Moderation is in the eye of the beholder
Wednesday’s column elicited a number of kind responses from wise old heads wishing me a pleasant visit on Planet Earth. Yes, yes, yes, was the gist: of course, in a perfect world the Conservatives would tell the public just exactly what the Liberals were doing wrong and what they would do differently. They would start with certain ideas they wished to see put into effect, then try to persuade the public to let them form a government to that end -- rather than having a vague sense they would like to be in government, and foraging for whatever ideas would take them there.
But that’s not how the real world works, they would go on. Do not let the perfect be the enemy of the good. Put some water in your wine; half a loaf is better than none; politics is the art of the possible; a stitch in time saves nine. Well, not that last one, but you get the idea. Those who suggest that the Conservatives should offer a distinct alternative to the Liberals, rather than passing themselves off as Liberals in all but name, are naifs, impractical hotheads who would fracture the party and consign it to the political margins. Leave these things to the professionals, pragmatists of the old school, the kind who led the former Progressive Conservatives to such an impressive string of victories.
They’re right, of course. Compromise is a virtue. You can’t have everything. A bird in the hand is worth -- whoops, there I go again. But that’s not what was going on at the Tory convention. This was not a party sensibly paring its objectives to a manageable few. This was not a party seeking common ground among differing but broadly sympathetic schools of thought. This was a party desperate to denude itself of any views that might make it a target. This was a party so obsessed with achieving consensus that it made itself hostage to whichever group within its midst was most determined to have its way.
To be sure, a party must seek to address the real needs of the electorate, rather than simply riding its own ideological hobbyhorses. But that does not mean the solutions it proposes to these concerns must be limited to whatever is already popular or familiar -- for if the status quo were sufficient, they would not still be concerns. Nor does the imperative of addressing the voters’ needs preclude the possibility that some items, as yet not on the public’s agenda, may still be added to it -- and that it is part of a political party’s responsibility to do so. The task of government, John F. Kennedy said, was “to set before the people the great unfinished business of the nation.” The unfinished business, not the conventional wisdom.

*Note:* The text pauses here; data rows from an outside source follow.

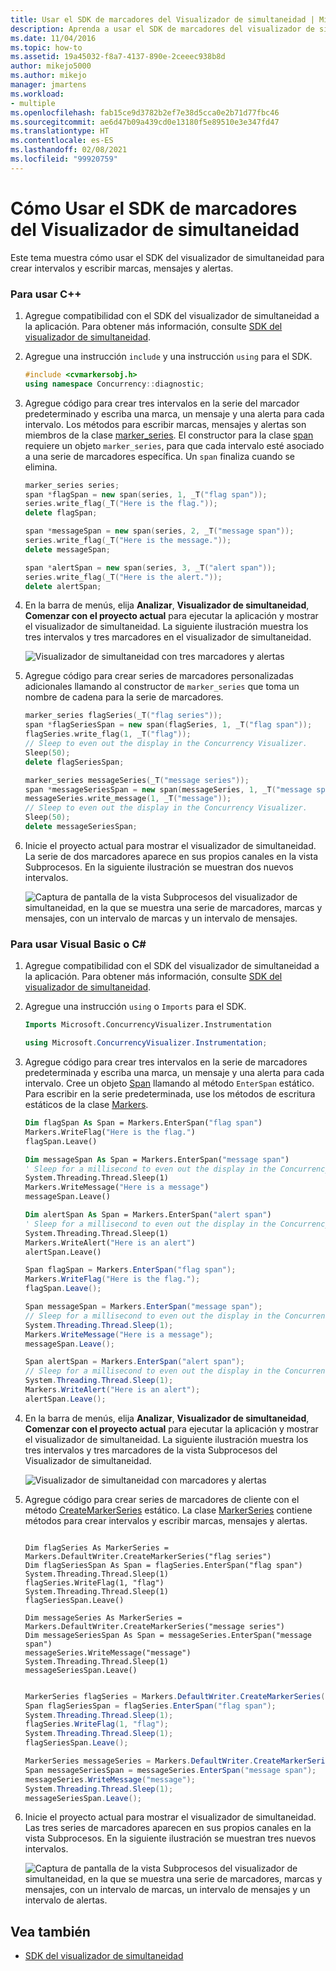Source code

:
 ```yaml
---
title: Usar el SDK de marcadores del Visualizador de simultaneidad | Microsoft Docs
description: Aprenda a usar el SDK de marcadores del visualizador de simultaneidad en Visual Studio para crear intervalos y escribir marcas, mensajes y alertas.
ms.date: 11/04/2016
ms.topic: how-to
ms.assetid: 19a45032-f8a7-4137-890e-2ceeec938b8d
author: mikejo5000
ms.author: mikejo
manager: jmartens
ms.workload:
- multiple
ms.openlocfilehash: fab15ce9d3782b2ef7e38d5cca0e2b71d77fbc46
ms.sourcegitcommit: ae6d47b09a439cd0e13180f5e89510e3e347fd47
ms.translationtype: HT
ms.contentlocale: es-ES
ms.lasthandoff: 02/08/2021
ms.locfileid: "99920759"
---
```

# <a name="how-to-use-the-concurrency-visualizer-markers-sdk"></a>Cómo Usar el SDK de marcadores del Visualizador de simultaneidad
Este tema muestra cómo usar el SDK del visualizador de simultaneidad para crear intervalos y escribir marcas, mensajes y alertas.

### <a name="to-use-c"></a>Para usar C++

1. Agregue compatibilidad con el SDK del visualizador de simultaneidad a la aplicación. Para obtener más información, consulte [SDK del visualizador de simultaneidad](../profiling/concurrency-visualizer-sdk.md).

2. Agregue una instrucción `include` y una instrucción `using` para el SDK.

    ```cpp
    #include <cvmarkersobj.h>
    using namespace Concurrency::diagnostic;
    ```

3. Agregue código para crear tres intervalos en la serie del marcador predeterminado y escriba una marca, un mensaje y una alerta para cada intervalo. Los métodos para escribir marcas, mensajes y alertas son miembros de la clase [marker_series](../profiling/marker-series-class.md). El constructor para la clase [span](../profiling/span-class.md) requiere un objeto `marker_series`, para que cada intervalo esté asociado a una serie de marcadores específica. Un `span` finaliza cuando se elimina.

    ```cpp
    marker_series series;
    span *flagSpan = new span(series, 1, _T("flag span"));
    series.write_flag(_T("Here is the flag."));
    delete flagSpan;

    span *messageSpan = new span(series, 2, _T("message span"));
    series.write_flag(_T("Here is the message."));
    delete messageSpan;

    span *alertSpan = new span(series, 3, _T("alert span"));
    series.write_flag(_T("Here is the alert."));
    delete alertSpan;
    ```

4. En la barra de menús, elija **Analizar**, **Visualizador de simultaneidad**, **Comenzar con el proyecto actual** para ejecutar la aplicación y mostrar el visualizador de simultaneidad. La siguiente ilustración muestra los tres intervalos y tres marcadores en el visualizador de simultaneidad.

     ![Visualizador de simultaneidad con tres marcadores y alertas](../profiling/media/cvmarkersnative.png "CvMarkersNative")

5. Agregue código para crear series de marcadores personalizadas adicionales llamando al constructor de `marker_series` que toma un nombre de cadena para la serie de marcadores.

    ```cpp
    marker_series flagSeries(_T("flag series"));
    span *flagSeriesSpan = new span(flagSeries, 1, _T("flag span"));
    flagSeries.write_flag(1, _T("flag"));
    // Sleep to even out the display in the Concurrency Visualizer.
    Sleep(50);
    delete flagSeriesSpan;

    marker_series messageSeries(_T("message series"));
    span *messageSeriesSpan = new span(messageSeries, 1, _T("message span"));
    messageSeries.write_message(1, _T("message"));
    // Sleep to even out the display in the Concurrency Visualizer.
    Sleep(50);
    delete messageSeriesSpan;
    ```

6. Inicie el proyecto actual para mostrar el visualizador de simultaneidad. La serie de dos marcadores aparece en sus propios canales en la vista Subprocesos. En la siguiente ilustración se muestran dos nuevos intervalos.

     ![Captura de pantalla de la vista Subprocesos del visualizador de simultaneidad, en la que se muestra una serie de marcadores, marcas y mensajes, con un intervalo de marcas y un intervalo de mensajes.](../profiling/media/cvmarkerseriesnative.png "CvMarkerSeriesNative")

### <a name="to-use-visual-basic-or-c"></a>Para usar Visual Basic o C\#

1. Agregue compatibilidad con el SDK del visualizador de simultaneidad a la aplicación. Para obtener más información, consulte [SDK del visualizador de simultaneidad](../profiling/concurrency-visualizer-sdk.md).

2. Agregue una instrucción `using` o `Imports` para el SDK.

    ```vb
    Imports Microsoft.ConcurrencyVisualizer.Instrumentation
    ```

    ```csharp
    using Microsoft.ConcurrencyVisualizer.Instrumentation;
    ```

3. Agregue código para crear tres intervalos en la serie de marcadores predeterminada y escriba una marca, un mensaje y una alerta para cada intervalo. Cree un objeto [Span](/previous-versions/hh694189(v=vs.140)) llamando al método `EnterSpan` estático. Para escribir en la serie predeterminada, use los métodos de escritura estáticos de la clase [Markers](/previous-versions/hh694099(v=vs.140)).

    ```vb
    Dim flagSpan As Span = Markers.EnterSpan("flag span")
    Markers.WriteFlag("Here is the flag.")
    flagSpan.Leave()

    Dim messageSpan As Span = Markers.EnterSpan("message span")
    ' Sleep for a millisecond to even out the display in the Concurrency Visualizer.
    System.Threading.Thread.Sleep(1)
    Markers.WriteMessage("Here is a message")
    messageSpan.Leave()

    Dim alertSpan As Span = Markers.EnterSpan("alert span")
    ' Sleep for a millisecond to even out the display in the Concurrency Visualizer.
    System.Threading.Thread.Sleep(1)
    Markers.WriteAlert("Here is an alert")
    alertSpan.Leave()
    ```

    ```csharp
    Span flagSpan = Markers.EnterSpan("flag span");
    Markers.WriteFlag("Here is the flag.");
    flagSpan.Leave();

    Span messageSpan = Markers.EnterSpan("message span");
    // Sleep for a millisecond to even out the display in the Concurrency Visualizer.
    System.Threading.Thread.Sleep(1);
    Markers.WriteMessage("Here is a message");
    messageSpan.Leave();

    Span alertSpan = Markers.EnterSpan("alert span");
    // Sleep for a millisecond to even out the display in the Concurrency Visualizer.
    System.Threading.Thread.Sleep(1);
    Markers.WriteAlert("Here is an alert");
    alertSpan.Leave();
    ```

4. En la barra de menús, elija **Analizar**, **Visualizador de simultaneidad**, **Comenzar con el proyecto actual** para ejecutar la aplicación y mostrar el visualizador de simultaneidad. La siguiente ilustración muestra los tres intervalos y tres marcadores de la vista Subprocesos del Visualizador de simultaneidad.

     ![Visualizador de simultaneidad con marcadores y alertas](../profiling/media/cvmarkersmanaged.png "CvMarkersManaged")

5. Agregue código para crear series de marcadores de cliente con el método [CreateMarkerSeries](/previous-versions/hh694171(v=vs.140)) estático. La clase [MarkerSeries](/previous-versions/hh694127(v=vs.140)) contiene métodos para crear intervalos y escribir marcas, mensajes y alertas.

    ```VB

    Dim flagSeries As MarkerSeries = Markers.DefaultWriter.CreateMarkerSeries("flag series")
    Dim flagSeriesSpan As Span = flagSeries.EnterSpan("flag span")
    System.Threading.Thread.Sleep(1)
    flagSeries.WriteFlag(1, "flag")
    System.Threading.Thread.Sleep(1)
    flagSeriesSpan.Leave()

    Dim messageSeries As MarkerSeries = Markers.DefaultWriter.CreateMarkerSeries("message series")
    Dim messageSeriesSpan As Span = messageSeries.EnterSpan("message span")
    messageSeries.WriteMessage("message")
    System.Threading.Thread.Sleep(1)
    messageSeriesSpan.Leave()
    ```

    ```csharp

    MarkerSeries flagSeries = Markers.DefaultWriter.CreateMarkerSeries("flag series");
    Span flagSeriesSpan = flagSeries.EnterSpan("flag span");
    System.Threading.Thread.Sleep(1);
    flagSeries.WriteFlag(1, "flag");
    System.Threading.Thread.Sleep(1);
    flagSeriesSpan.Leave();

    MarkerSeries messageSeries = Markers.DefaultWriter.CreateMarkerSeries("message series");
    Span messageSeriesSpan = messageSeries.EnterSpan("message span");
    messageSeries.WriteMessage("message");
    System.Threading.Thread.Sleep(1);
    messageSeriesSpan.Leave();
    ```

6. Inicie el proyecto actual para mostrar el visualizador de simultaneidad. Las tres series de marcadores aparecen en sus propios canales en la vista Subprocesos. En la siguiente ilustración se muestran tres nuevos intervalos.

     ![Captura de pantalla de la vista Subprocesos del visualizador de simultaneidad, en la que se muestra una serie de marcadores, marcas y mensajes, con un intervalo de marcas, un intervalo de mensajes y un intervalo de alertas.](../profiling/media/cvmarkerseriesmanaged.png "CvMarkerSeriesManaged")

## <a name="see-also"></a>Vea también
- [SDK del visualizador de simultaneidad](../profiling/concurrency-visualizer-sdk.md)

What is advertised as “moderation” is more often one of two things: either a numb instinct for the status quo, on the theory that whatever is new or different must inevitably be worse, or else a simple preference for one point of view over another, which the speaker hopes to place beyond dispute. Differences of opinion, after all, are something that occur between reasonable people: whereas immoderation is suggestive of a character flaw. Yet moderation is commonly in the eye of the beholder. What, for example, would have been the response had the convention booed a pro-choice speaker as lustily as it did Elsie Wayne’s anti-abortion cri de coeur? Would the party have been congratulated in the same way for its “discipline” and “professionalism”? Or would it have been condemned as a hotbed of intolerance? Is that because abortion on demand is a more moderate position than any conceivable alternative? Or is it simply that it happens to be the status quo, in Canada if in few other places on earth?
What the voters mean by moderation is something else again. The moderation they look for is more one of temperament: they want a person who has arrived at his views by a process of mature reflection, rather than dogma and rote. But it is equally important to them that he actually believes what he says. They are hardly likely to be left with that impression by a party that remakes itself every two years, that discards long-held positions whenever these become inconvenient, that appears defensive under attack, that coughs when it enters the room.
So yes, the Tories have to present their arguments in sober, thoughtful terms, and yes, they should pay due heed to the constraints of practicability. But that is not the same as abandoning the battle before it’s begun. A clear position, resolutely defended, is as important to political success as a prudent sense of the possible. Do I even need to cite the examples? Of Reagan, Thatcher, and Bush? Of Mulroney in 1988 versus Campbell in 1993? Of Harris in 1995 versus Eves in 2003? In politics, as in business, the biggest rewards go to the entrepreneur -- who offers the public, not what it already knows it wants, but what had never occurred to it to want until now.
As individuals, we wish to be thought honest, trustworthy, dependable. Are we likely to achieve this by declaring at half-hour intervals how “honest” we are, as the Tories now trumpet their moderation? Or do we earn such goodwill through our actions -- through a consistent pattern of behaviour, sustained over time, even at the cost of some inconvenience in the short term? And while virtue is its own reward, is it not also true that, in the end, an honest reputation is an asset that repays its investment many times over?